As the folding-beds we had brought were small and rather low, I had a bed made of native wood, with a strong springy mattress, which for comfort, coolness, and cleanliness has no equal. This mattress consisted of one sheet of bark from a small tree called iwonja. The bark is like web-cloth, and is vermin-proof, because one has only to throw water over the bed and wash it off to keep it perfectly clean. Since it was less trouble to have new beds made than carry them about with us when we traveled, wherever I went this simple piece of furniture was constructed.
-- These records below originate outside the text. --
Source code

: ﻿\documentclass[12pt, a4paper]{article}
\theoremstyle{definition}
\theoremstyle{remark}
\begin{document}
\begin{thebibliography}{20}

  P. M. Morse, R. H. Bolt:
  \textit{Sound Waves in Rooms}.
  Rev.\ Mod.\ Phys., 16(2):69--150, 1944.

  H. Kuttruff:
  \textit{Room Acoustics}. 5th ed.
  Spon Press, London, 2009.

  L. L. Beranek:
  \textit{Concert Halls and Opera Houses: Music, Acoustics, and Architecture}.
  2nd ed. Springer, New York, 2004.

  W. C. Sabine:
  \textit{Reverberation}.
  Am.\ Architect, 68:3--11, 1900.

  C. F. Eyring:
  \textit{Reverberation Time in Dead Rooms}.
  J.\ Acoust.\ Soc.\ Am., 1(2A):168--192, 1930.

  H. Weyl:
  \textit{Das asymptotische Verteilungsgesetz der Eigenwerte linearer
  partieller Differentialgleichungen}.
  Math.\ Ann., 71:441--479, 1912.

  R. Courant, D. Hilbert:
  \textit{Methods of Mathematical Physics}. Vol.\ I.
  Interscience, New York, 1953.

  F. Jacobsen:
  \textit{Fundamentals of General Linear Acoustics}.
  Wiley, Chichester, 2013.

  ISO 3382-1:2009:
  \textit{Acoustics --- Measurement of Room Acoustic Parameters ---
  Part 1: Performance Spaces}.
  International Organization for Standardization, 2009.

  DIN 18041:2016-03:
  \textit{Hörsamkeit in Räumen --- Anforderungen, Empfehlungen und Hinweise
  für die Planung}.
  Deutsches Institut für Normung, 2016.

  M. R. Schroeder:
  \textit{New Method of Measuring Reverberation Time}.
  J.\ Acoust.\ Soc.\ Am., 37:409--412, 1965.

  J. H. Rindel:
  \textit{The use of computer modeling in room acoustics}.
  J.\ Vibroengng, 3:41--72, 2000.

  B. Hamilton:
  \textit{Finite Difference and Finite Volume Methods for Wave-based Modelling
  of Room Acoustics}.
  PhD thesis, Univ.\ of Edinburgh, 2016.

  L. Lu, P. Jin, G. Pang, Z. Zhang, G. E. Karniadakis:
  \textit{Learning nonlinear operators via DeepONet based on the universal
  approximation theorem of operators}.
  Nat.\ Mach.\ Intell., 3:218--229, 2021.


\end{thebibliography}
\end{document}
While we had brought with us a full equipment of cooking vessels and the best agate tableware, our stove was merely a folding-grating, such as one uses when camping. It held three pots at a time, and had legs that unfolded at any desired height and could be stuck into the sand about the fire. In order to make culinary operations less arduous for the cook, I built a pen out of poles and filled it with sand to a height of two feet, and this made an excellent support for our primitive stove. Bread-baking, however, was a more serious consideration, and this was usually accomplished in a large iron pot with coals on the lid. But sometimes we made an oven by digging a hole in the ground, building a fire in it, and closing the opening with a sheet of iron. After raking out the fire, enough heat remained in the hole to bake excellent bread. Not many cooks in Africa know how to bake bread, but if they master that art, they can make it under any conditions. Indeed, the post of chef is generally assumed at will. A cook's mate, after a few months at building fires and washing pots, will apply to some other master for the position of cook, and state that he has been cooking for Mr. So-and-so for such a length of time. Since cooks, as a rule, sit down and make their mates do the work, these boys gain the experience and are really good cooks. But each, as soon as he wins a chef's position, rests on

his laurels and makes his mate do the work.

We had two cooks most of the time, since my assistant, on his excursions, required a cook and house-boy, as well as a canoe, crew, hunters, and guides. Incidentally, it may be interesting to learn that as a rule no house-boy is allowed to go into any other room than that of his master. If there are two house-boys to wait on the table, one of them is head boy and responsible for everything in the pantry.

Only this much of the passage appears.